DIRECTIONS FOR THIS TASK – Below are records; report how many of their lines contain the word "providing", giving only the number.

INPUT MATERIAL Start Marker

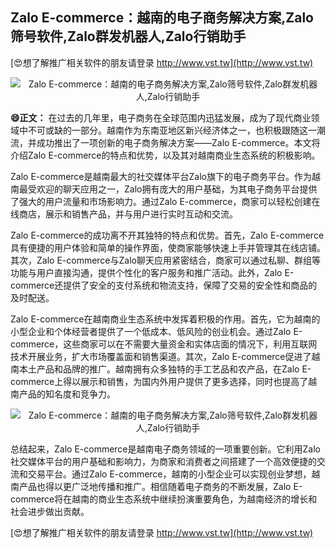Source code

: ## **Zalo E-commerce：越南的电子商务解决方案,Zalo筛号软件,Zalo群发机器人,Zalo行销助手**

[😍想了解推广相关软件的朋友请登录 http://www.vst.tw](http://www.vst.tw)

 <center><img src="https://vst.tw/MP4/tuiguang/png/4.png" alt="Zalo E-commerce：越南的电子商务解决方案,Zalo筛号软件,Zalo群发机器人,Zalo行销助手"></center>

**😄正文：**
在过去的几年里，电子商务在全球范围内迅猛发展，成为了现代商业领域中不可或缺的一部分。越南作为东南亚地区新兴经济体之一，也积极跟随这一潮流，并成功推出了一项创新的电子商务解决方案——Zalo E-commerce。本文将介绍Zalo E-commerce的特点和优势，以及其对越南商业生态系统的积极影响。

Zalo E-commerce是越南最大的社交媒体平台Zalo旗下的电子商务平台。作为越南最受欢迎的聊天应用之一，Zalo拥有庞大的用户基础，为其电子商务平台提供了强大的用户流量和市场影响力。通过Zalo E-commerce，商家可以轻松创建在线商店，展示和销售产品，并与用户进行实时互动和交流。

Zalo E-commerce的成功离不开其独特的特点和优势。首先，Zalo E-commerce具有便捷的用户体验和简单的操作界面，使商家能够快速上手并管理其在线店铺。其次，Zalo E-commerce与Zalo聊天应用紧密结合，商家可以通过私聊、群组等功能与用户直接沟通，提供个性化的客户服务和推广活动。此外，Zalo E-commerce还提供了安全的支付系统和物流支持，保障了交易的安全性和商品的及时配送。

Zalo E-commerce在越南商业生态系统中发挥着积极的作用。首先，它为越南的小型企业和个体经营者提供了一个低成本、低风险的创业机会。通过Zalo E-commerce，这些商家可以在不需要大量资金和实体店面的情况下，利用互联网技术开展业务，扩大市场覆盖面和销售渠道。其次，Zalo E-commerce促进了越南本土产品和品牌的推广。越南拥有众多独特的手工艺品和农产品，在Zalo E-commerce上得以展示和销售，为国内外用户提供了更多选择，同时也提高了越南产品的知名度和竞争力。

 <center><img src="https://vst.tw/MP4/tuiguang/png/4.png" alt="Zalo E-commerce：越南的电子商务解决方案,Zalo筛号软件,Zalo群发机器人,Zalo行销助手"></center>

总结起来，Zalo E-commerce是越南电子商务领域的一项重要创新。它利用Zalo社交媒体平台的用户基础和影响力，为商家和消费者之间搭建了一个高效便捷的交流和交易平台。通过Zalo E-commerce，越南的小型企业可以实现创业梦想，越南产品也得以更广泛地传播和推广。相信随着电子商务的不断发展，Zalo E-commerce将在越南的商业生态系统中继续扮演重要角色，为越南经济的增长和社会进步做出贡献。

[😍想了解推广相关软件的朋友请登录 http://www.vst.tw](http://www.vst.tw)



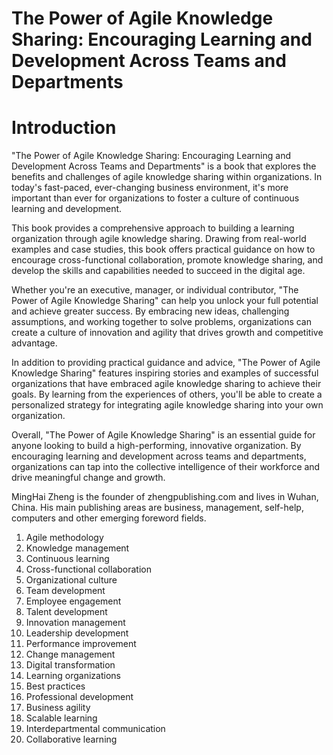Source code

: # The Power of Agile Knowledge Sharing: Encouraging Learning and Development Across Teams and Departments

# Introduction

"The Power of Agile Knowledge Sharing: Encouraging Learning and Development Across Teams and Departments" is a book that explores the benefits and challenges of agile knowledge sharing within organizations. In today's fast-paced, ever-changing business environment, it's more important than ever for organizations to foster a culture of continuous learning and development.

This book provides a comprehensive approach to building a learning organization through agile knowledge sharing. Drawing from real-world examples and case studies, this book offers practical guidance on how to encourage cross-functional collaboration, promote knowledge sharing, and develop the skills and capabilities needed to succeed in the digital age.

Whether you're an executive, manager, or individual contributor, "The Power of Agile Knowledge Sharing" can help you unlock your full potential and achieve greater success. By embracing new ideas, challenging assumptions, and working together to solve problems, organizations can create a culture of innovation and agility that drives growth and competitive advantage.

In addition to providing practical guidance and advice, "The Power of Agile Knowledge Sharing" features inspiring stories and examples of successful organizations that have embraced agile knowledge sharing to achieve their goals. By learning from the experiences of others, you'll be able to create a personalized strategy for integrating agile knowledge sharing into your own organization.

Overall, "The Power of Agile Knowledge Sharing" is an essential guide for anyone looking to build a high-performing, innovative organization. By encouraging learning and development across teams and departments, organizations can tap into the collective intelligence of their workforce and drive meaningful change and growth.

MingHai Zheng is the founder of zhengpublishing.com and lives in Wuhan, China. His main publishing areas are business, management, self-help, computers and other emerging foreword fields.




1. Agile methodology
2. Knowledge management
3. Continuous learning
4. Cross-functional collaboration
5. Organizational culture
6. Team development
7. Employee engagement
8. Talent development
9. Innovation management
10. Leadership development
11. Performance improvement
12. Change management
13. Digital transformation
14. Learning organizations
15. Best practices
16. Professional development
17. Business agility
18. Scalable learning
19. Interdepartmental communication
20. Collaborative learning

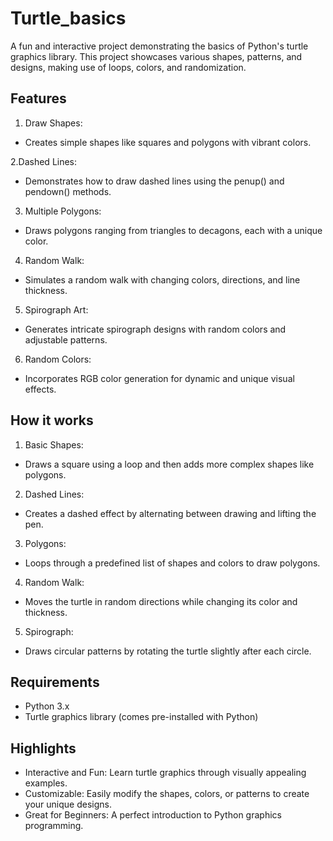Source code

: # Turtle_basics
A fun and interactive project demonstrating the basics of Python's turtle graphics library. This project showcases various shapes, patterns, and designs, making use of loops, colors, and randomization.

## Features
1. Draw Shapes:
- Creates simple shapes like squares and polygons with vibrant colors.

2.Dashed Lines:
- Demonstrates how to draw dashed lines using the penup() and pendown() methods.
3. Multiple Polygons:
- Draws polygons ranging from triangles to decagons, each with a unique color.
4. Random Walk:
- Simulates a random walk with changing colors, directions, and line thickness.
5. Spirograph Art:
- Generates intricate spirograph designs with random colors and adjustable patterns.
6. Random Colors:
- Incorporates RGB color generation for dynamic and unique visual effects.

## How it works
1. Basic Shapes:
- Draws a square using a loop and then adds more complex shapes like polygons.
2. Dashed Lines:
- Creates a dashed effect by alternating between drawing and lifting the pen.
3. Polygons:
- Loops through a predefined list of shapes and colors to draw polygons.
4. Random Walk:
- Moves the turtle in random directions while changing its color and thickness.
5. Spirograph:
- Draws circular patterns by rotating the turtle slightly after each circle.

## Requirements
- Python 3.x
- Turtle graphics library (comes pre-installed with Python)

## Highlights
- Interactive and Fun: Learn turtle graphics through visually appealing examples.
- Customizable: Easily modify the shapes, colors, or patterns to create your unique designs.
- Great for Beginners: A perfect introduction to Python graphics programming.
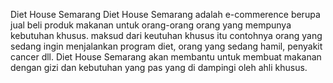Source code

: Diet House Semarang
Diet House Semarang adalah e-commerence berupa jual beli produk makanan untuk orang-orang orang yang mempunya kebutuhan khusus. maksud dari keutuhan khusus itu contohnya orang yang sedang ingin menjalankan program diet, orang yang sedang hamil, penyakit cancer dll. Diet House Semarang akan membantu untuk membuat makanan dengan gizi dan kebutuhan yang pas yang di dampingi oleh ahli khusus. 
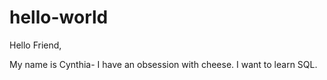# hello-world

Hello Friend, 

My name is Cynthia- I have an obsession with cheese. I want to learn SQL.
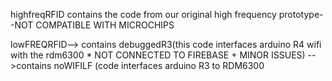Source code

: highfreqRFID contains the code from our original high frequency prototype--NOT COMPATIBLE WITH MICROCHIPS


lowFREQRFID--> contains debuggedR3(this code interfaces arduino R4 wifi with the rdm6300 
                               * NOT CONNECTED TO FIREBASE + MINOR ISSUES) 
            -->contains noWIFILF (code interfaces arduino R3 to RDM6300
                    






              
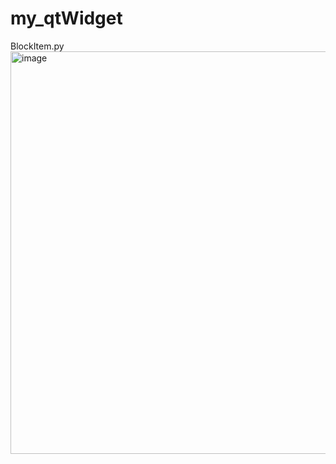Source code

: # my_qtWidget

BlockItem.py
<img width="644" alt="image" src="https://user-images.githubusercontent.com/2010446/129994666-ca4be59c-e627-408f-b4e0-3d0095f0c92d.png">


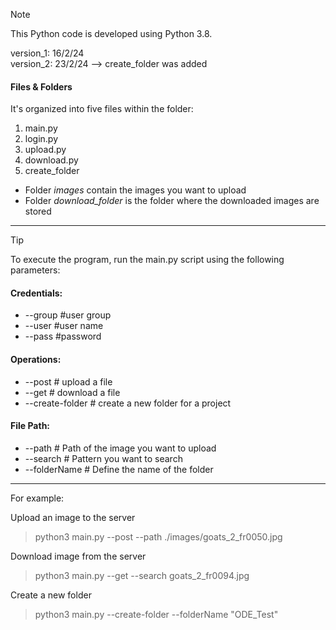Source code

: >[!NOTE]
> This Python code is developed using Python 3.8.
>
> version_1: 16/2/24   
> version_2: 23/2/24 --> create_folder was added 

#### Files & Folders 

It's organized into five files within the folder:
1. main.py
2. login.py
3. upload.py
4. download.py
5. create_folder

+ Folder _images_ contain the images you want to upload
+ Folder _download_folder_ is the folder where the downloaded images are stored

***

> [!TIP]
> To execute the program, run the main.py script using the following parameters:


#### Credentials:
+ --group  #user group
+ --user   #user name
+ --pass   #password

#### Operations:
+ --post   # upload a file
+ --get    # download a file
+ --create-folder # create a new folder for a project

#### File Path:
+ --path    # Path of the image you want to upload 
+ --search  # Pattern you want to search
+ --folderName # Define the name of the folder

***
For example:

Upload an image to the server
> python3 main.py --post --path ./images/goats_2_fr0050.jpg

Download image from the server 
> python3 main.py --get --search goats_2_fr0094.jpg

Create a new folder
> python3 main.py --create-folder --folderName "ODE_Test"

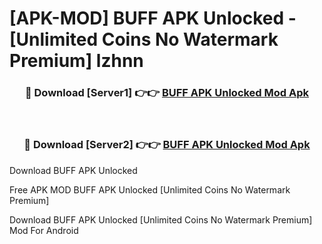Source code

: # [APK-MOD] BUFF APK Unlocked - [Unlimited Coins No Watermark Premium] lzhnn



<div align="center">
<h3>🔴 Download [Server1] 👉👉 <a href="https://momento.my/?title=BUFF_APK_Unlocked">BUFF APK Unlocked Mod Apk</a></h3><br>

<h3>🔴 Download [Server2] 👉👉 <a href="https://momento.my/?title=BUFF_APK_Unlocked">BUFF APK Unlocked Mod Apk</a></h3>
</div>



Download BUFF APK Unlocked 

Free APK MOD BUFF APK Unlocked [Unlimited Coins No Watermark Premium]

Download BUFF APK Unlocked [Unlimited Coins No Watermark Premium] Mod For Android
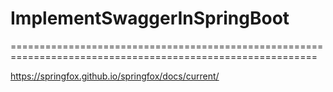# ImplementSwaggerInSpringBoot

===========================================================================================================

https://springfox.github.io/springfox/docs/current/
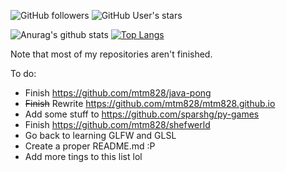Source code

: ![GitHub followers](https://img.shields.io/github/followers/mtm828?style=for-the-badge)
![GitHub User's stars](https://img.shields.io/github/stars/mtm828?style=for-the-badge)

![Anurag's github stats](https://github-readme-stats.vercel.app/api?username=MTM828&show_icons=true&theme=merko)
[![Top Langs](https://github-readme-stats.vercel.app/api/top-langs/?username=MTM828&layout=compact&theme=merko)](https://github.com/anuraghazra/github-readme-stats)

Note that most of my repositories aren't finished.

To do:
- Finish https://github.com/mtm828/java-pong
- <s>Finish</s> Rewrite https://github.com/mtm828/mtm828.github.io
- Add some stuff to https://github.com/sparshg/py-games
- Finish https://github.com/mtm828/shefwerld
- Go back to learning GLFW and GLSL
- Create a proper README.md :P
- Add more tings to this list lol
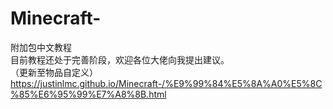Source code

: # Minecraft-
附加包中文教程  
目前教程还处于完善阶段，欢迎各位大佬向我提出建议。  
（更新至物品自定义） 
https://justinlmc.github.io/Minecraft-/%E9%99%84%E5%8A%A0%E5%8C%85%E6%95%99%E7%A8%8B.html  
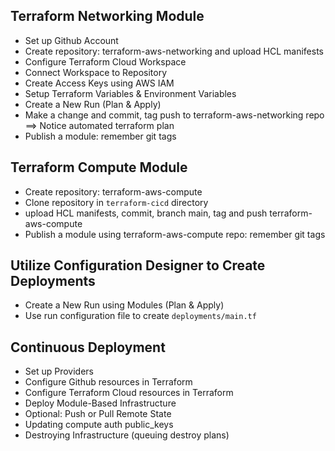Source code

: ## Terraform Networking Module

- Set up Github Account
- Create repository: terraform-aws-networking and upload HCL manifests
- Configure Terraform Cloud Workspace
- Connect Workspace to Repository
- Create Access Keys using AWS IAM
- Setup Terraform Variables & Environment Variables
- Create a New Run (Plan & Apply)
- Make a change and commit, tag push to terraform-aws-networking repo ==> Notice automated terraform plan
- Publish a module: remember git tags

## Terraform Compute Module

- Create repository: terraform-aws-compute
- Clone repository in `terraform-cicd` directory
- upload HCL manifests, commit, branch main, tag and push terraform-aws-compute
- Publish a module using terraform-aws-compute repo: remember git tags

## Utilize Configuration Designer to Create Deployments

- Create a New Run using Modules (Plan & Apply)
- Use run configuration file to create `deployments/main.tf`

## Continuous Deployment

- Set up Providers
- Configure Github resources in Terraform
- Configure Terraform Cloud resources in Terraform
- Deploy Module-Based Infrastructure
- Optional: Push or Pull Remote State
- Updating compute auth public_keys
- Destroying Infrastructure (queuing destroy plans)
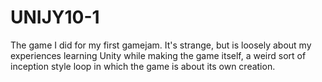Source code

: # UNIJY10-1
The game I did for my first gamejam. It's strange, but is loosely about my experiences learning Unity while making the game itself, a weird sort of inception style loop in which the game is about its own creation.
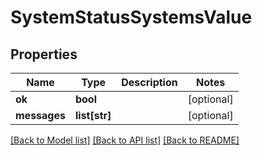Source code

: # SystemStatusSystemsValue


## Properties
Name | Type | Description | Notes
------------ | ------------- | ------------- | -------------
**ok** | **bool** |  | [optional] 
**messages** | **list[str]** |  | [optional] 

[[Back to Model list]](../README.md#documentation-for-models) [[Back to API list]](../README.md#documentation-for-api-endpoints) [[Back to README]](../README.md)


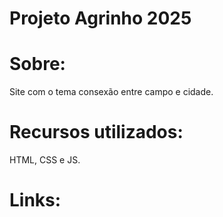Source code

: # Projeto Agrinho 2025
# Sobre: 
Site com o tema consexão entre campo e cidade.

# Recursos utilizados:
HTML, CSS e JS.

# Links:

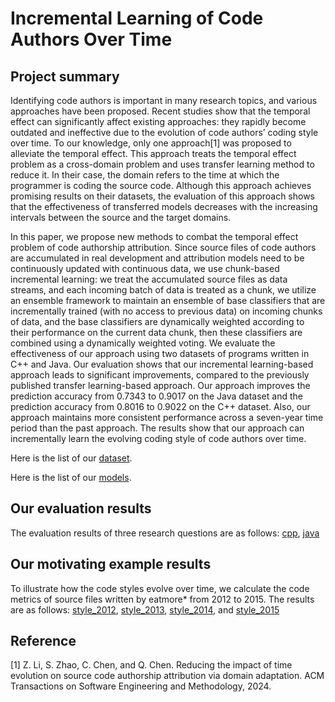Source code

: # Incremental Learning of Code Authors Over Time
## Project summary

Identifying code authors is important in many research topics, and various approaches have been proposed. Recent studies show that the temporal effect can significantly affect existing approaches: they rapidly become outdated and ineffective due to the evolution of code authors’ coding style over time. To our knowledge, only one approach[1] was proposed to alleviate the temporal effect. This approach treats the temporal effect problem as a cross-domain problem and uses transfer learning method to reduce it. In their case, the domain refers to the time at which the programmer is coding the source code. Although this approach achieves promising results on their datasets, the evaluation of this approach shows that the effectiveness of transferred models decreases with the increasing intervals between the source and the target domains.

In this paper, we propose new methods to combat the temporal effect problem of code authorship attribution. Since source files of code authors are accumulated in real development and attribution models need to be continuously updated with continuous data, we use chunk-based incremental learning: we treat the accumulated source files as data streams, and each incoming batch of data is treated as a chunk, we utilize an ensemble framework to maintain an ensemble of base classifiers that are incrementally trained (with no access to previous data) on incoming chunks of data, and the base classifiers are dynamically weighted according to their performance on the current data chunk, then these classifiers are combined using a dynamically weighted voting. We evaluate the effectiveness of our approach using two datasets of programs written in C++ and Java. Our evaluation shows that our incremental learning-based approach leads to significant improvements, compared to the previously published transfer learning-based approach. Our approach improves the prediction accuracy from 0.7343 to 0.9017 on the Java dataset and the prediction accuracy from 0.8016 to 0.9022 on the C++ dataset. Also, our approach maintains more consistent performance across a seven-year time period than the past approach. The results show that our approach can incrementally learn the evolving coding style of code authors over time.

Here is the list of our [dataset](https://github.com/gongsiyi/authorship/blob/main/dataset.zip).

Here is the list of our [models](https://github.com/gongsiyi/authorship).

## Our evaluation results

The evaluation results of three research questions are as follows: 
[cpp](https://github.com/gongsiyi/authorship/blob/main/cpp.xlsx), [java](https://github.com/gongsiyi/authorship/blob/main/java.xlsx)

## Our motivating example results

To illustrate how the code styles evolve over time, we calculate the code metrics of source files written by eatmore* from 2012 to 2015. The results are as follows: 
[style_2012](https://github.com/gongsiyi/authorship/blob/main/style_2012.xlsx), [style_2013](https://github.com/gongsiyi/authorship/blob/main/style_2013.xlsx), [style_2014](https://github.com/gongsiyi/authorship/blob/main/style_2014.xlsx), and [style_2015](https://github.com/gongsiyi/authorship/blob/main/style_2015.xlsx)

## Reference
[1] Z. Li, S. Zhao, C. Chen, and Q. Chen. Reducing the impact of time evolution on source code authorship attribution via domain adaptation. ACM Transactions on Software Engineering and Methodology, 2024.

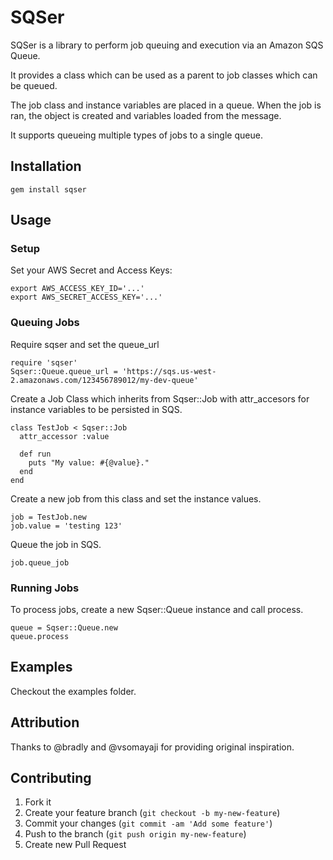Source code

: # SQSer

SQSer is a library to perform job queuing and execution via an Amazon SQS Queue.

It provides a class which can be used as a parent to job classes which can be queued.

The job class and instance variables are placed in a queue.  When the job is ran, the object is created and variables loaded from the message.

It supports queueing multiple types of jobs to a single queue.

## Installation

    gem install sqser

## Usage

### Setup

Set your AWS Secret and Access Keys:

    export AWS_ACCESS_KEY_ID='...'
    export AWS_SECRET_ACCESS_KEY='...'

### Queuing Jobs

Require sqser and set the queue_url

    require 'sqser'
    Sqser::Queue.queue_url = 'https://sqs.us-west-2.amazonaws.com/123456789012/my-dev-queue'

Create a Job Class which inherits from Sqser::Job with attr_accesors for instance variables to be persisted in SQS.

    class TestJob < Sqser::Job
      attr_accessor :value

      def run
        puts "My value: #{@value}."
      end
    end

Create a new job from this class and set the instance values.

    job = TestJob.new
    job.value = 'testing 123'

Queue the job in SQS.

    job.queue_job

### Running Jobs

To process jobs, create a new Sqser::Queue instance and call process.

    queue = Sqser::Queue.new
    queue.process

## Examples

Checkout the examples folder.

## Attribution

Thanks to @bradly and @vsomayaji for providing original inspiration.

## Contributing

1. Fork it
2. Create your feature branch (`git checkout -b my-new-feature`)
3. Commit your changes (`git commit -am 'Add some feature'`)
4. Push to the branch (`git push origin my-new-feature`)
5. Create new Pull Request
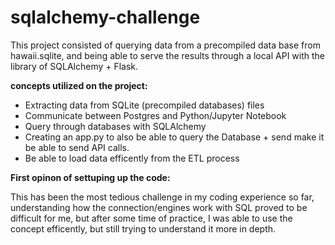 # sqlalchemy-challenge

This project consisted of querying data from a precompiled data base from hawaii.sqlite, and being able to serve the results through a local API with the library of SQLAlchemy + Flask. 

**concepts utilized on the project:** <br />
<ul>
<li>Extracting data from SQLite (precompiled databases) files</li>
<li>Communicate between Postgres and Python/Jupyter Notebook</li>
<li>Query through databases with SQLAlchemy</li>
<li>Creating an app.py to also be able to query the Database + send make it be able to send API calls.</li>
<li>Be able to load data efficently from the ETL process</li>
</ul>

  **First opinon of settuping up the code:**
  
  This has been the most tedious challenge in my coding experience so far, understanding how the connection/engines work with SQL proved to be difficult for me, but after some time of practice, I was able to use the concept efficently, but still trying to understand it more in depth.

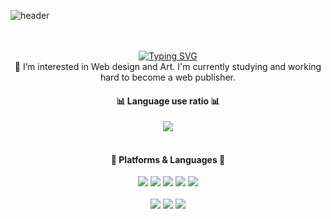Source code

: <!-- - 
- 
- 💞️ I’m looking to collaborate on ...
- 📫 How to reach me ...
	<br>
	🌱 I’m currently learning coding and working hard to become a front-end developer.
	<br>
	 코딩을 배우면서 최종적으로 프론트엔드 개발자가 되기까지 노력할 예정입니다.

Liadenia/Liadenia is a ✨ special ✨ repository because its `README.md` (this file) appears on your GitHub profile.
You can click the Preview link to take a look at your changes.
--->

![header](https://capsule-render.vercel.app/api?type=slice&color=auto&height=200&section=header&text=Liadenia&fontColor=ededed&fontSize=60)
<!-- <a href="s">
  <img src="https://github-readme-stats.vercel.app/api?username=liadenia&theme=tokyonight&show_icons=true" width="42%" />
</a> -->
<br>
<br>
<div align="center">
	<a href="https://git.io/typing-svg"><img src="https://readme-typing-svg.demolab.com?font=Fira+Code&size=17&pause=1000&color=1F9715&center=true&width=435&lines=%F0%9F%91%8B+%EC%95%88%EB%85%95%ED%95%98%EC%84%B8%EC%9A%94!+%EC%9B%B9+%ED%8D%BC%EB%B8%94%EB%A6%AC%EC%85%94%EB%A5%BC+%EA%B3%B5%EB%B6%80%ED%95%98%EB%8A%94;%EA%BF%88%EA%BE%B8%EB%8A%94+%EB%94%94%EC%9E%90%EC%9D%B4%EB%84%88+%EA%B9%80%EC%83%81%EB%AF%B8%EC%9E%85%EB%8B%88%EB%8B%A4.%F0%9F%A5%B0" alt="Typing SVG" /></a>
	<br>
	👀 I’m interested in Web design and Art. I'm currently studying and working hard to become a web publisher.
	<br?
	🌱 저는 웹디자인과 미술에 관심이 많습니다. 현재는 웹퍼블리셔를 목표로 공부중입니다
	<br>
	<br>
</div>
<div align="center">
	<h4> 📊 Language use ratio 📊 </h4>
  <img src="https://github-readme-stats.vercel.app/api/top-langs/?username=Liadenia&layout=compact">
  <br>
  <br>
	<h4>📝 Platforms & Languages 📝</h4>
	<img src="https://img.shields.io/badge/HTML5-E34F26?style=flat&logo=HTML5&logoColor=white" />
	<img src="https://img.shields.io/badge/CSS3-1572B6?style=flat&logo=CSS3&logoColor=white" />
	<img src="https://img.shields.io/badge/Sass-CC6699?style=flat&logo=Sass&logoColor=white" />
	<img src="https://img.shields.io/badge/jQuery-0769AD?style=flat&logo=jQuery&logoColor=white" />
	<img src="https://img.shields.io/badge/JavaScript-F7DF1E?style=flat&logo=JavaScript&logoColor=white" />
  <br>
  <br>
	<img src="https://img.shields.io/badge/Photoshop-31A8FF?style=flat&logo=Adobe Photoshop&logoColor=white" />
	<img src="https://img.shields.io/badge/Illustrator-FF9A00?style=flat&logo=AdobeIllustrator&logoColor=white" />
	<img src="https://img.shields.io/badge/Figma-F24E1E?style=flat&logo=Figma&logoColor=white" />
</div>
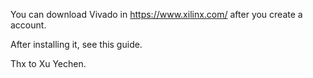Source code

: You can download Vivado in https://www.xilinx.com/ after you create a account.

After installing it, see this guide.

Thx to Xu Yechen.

INPUT MATERIAL End Marker

ANSWER – 2